Altro? Di Miceli spiega che ci sarà pure il repubblicano Paul Gosar, “fra i parlamentari che si sono rifiutati di riconoscere la legittimità di Biden, sostenitore della teoria del complotto delle elezioni rubate. Afferma che l’assalto al Campidoglio sia stato una messinscena dell’Fbi. Promise l’amnistia agli insorti”. Di brogli elettorali (inesistenti) continuano a parlare anche Kari Lake, l’ex candidata repubblicana a governatrice dell’Arizona che chiedeva il carcere per Anthony Fauci accusandolo di avere nascosto la cura per il Covid e il presidente dei giovani repubblicani di New York, Gavin Vax, che nelle ultime elezioni Usa vide una “cospirazione internazionalista ed elitaria della sinistra radicale”.

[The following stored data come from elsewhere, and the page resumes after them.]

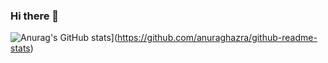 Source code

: ### Hi there 👋

![Anurag's GitHub stats](https://github-readme-stats.vercel.app/api?username=GonPedro)](https://github.com/anuraghazra/github-readme-stats)

<!--
**GonPedro/GonPedro** is a ✨ _special_ ✨ repository because its `README.md` (this file) appears on your GitHub profile.

Here are some ideas to get you started:

- 🔭 I’m currently working on a discord bot.
- 🌱 I’m currently learning python, and c, c++ next.
- 👯 I’m looking to collaborate on ...
- 🤔 I’m looking for help with ...
- 💬 Ask me about ...
- 📫 How to reach me: ...
- 😄 Pronouns: ...
- ⚡ Fun fact: ...
-->
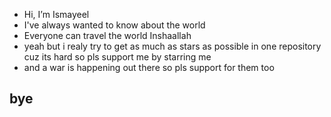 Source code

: - Hi, I’m Ismayeel
- I've always wanted to know about the world
- Everyone can travel the world Inshaallah
- yeah but i realy try to get as much as stars as possible in one repository cuz its hard so pls support me by starring me
- and a war is happening out there so pls support for them too

bye
--------------
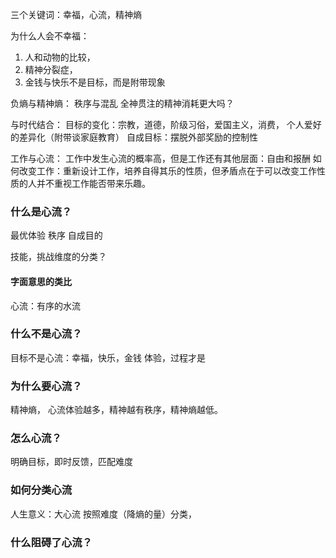 三个关键词：幸福，心流，精神熵

为什么人会不幸福：
1. 人和动物的比较，
2. 精神分裂症，
3. 金钱与快乐不是目标，而是附带现象

负熵与精神熵：
秩序与混乱
全神贯注的精神消耗更大吗？

与时代结合：
目标的变化：宗教，道德，阶级习俗，爱国主义，消费，
个人爱好的差异化（附带谈家庭教育）
自成目标：摆脱外部奖励的控制性

工作与心流：
工作中发生心流的概率高，但是工作还有其他层面：自由和报酬
如何改变工作：重新设计工作，培养自得其乐的性质，但矛盾点在于可以改变工作性质的人并不重视工作能否带来乐趣。

### 什么是心流？
最优体验
秩序
自成目的

技能，挑战维度的分类？


#### 字面意思的类比
心流：有序的水流

### 什么不是心流？
目标不是心流：幸福，快乐，金钱
体验，过程才是

### 为什么要心流？
精神熵，
心流体验越多，精神越有秩序，精神熵越低。

### 怎么心流？
明确目标，即时反馈，匹配难度

### 如何分类心流
人生意义：大心流
按照难度（降熵的量）分类，

### 什么阻碍了心流？

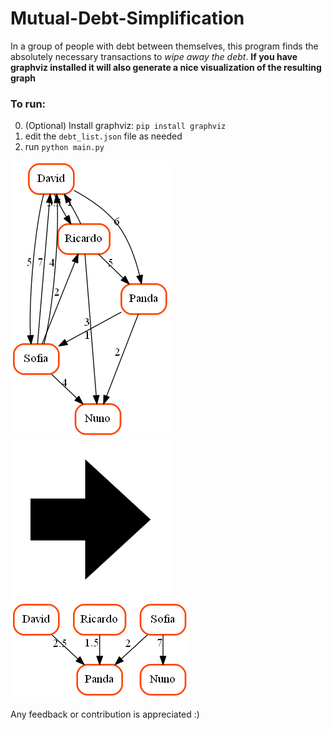 # Mutual-Debt-Simplification
In a group of people with debt between themselves, this program finds the absolutely necessary transactions to _wipe away the debt_.
**If you have graphviz installed it will also generate a nice visualization of the resulting graph**

### To run:
0. (Optional) Install graphviz: `pip install graphviz`
1. edit the `debt_list.json` file as needed
2. run `python main.py`

![Solution example](examples/media/MutualDebt.gv.png) ![Arrow](examples/media/right_arrow.png) ![Solution example](examples/media/SimplifiedMutualDebt.gv.png)

Any feedback or contribution is appreciated :)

Tra i partecipanti il consigliere culturale del premier Meloni Giubilei e il presidente del Centro Machiavelli

Tra gli invitati c’è, Ernst Roets, che, spiega Di Miceli, è “fra i leader di AfriForum, un’organizzazione afrikaner sudafricana che sostiene la versione locale della teoria del complotto della Grande Sostituzione, ovvero il genocidio dei bianchi per opera della popolazione nera”. Dalla Spagna arriva Jorge Buxadé, esponente di spicco di Vox (il partito che ospitò Giorgia Meloni poco prima delle elezioni), ammiratore del dittatore militare Primo de Rivera e ha criticato la costituzione democratica redatta dopo la caduta del franchismo. E gli italiani? In prima fila c’è Francesco Giubilei, consigliere culturale del governo Meloni e fenomeno televisivo.

Poi Guglielmo Picchi, ex parlamentare leghista e sottosegretario agli esteri, manager della finanza, che, spiega Di Miceli, è tra i fondatori del Centro Machiavelli, denunciò brogli elettorali contro Trump, avversato da “media, big tech, deep state, internazionale globalista”. Simone Billi è il parlamentare leghista che proponeva bonus a chi si sposa in chiesa. Daniele Scalea invece è il presidente del think tank di destra Centro Studi Machiavelli, schierato con i repubblicani americani “contro le tendenze dittatoriali e marxisteggianti del Partito Democratico”.

Altro che 25 aprile. La natura di certa destra, nonostante si sforzi di apparire illuminata, è quella che si annusa nei ritrovi lontani dall’Italia. Là dove vengono dismessi i panni simulati per apparire potabili e si può dare sfogo alla natura peggiore. Tanto possono sempre dire di essere stati “fraintesi”.